_RECORDS PROVIDED_
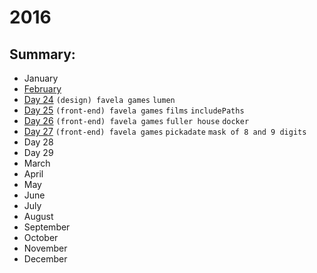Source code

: # 2016

## Summary:
 - January
 - [February](feb/README.md)
  - [Day 24](feb/02-24-2016.md) `(design) favela games` `lumen`
  - [Day 25](feb/02-25-2016.md) `(front-end) favela games` `films` `includePaths`
  - [Day 26](feb/02-26-2016.md) `(front-end) favela games` `fuller house`  `docker` 
  - [Day 27](feb/02-26-2016.md) `(front-end) favela games` `pickadate` `mask of 8 and 9 digits`
  - Day 28
  - Day 29
 - March
 - April
 - May
 - June
 - July
 - August
 - September
 - October
 - November
 - December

_ACTION ITEM_
Drop the images and transcribe the entries above exactly.

_EXPECTED OUTPUT_
Source code

: # 2016

## Summary:
 - January
 - [February](feb/README.md)
  - [Day 24](feb/02-24-2016.md) `(design) favela games` `lumen`
  - [Day 25](feb/02-25-2016.md) `(front-end) favela games` `films` `includePaths`
  - [Day 26](feb/02-26-2016.md) `(front-end) favela games` `fuller house`  `docker` 
  - [Day 27](feb/02-26-2016.md) `(front-end) favela games` `pickadate` `mask of 8 and 9 digits`
  - Day 28
  - Day 29
 - March
 - April
 - May
 - June
 - July
 - August
 - September
 - October
 - November
 - December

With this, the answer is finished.